Russian photographer (1857–1902)

Alfred Konstantinovich Fedetsky (Альфред Константинович Федецкий, 1857 — 21 July 1902) was a prominent Russian photographer and filmmaker. He authored numerous portraits of notable Russian people (Aivazovsky, Tchaikovsky, John of Kronstadt, among many others) as well as members of the Imperial family. He was the personal photographer of Duchess Alexandra Petrovna of Oldenburg.

Alfred Fedetsky was born in 1857 in Zhitomir, Volhynian Governorate (now Ukraine), into a family of Polish origin. After graduating from the Imperial Photographic Institute at the Academy of Fine Arts Vienna, he moved to the Kiev Governorate in 1880. Six years later he moved once again, to Kharkov. His teacher as well as his spiritual mentor was the photographer Włodzimierz Wysocki, a fellow Russian photographer of Polish origin who held the position of photographer of the Court of Her Imperial Highness Grand Duchess Alexandra Petrovna.

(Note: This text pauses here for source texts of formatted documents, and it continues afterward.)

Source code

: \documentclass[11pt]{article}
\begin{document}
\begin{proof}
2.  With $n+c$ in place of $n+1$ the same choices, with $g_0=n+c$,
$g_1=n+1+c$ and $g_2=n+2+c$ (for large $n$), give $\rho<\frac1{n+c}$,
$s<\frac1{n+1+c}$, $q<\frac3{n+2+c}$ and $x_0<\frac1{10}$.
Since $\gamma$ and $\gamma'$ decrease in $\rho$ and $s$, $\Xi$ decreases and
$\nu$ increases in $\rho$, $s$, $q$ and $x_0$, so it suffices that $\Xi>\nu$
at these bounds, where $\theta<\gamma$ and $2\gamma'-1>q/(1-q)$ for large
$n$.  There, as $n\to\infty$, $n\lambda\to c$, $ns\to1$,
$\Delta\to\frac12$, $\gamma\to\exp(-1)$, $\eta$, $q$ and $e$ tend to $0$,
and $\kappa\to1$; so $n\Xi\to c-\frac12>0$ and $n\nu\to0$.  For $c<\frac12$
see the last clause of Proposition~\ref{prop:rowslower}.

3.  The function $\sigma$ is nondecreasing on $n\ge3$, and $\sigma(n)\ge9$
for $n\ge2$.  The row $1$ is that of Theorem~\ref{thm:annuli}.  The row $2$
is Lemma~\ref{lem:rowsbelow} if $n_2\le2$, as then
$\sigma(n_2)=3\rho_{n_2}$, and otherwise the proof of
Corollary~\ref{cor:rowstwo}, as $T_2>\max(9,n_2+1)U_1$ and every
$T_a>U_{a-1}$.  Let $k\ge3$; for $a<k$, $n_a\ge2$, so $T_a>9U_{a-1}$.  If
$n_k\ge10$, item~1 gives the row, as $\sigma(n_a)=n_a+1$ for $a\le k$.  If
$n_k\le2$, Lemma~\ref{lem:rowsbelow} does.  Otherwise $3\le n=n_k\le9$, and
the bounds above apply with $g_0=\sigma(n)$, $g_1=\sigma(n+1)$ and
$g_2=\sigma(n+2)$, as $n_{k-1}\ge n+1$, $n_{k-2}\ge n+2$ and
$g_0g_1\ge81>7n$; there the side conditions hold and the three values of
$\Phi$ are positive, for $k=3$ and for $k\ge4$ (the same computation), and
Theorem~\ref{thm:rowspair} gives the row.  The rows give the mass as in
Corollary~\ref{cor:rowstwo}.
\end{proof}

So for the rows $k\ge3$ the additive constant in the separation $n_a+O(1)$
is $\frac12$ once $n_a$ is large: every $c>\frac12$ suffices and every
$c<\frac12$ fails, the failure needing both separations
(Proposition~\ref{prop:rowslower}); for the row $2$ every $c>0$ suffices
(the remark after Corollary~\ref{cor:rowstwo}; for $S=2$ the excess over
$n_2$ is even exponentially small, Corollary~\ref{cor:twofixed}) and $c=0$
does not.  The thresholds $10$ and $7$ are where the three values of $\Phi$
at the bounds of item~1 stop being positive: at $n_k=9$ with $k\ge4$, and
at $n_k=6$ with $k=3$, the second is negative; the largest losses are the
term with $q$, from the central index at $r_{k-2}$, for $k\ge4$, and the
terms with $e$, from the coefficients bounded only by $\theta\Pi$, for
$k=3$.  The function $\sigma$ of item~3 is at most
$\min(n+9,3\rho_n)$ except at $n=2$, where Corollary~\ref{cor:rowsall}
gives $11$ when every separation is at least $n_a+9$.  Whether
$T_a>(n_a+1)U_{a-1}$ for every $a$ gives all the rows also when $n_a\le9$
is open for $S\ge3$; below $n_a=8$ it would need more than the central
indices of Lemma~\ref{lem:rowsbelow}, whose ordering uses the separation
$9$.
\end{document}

Working mostly in Kharkov, Fedetsky was also a pioneering cinematographer. He is credited with being the first Russian to shoot a film (the Belgian Camille Cerf preceded him by four months, filming the coronation of Czar Nicholas II at the Kremlin in May 1896) called "The Grand Transfer of the Ozeryanskaya Icon from the Kuryazh Monastery to Kharkov, on 20 September 1896".

In July 1902 Alfred Fedetsky died in Minsk. On the 26th of July, he was buried in the Cemetery of the Beheading of St. John the Baptist, in a family crypt next to his wife.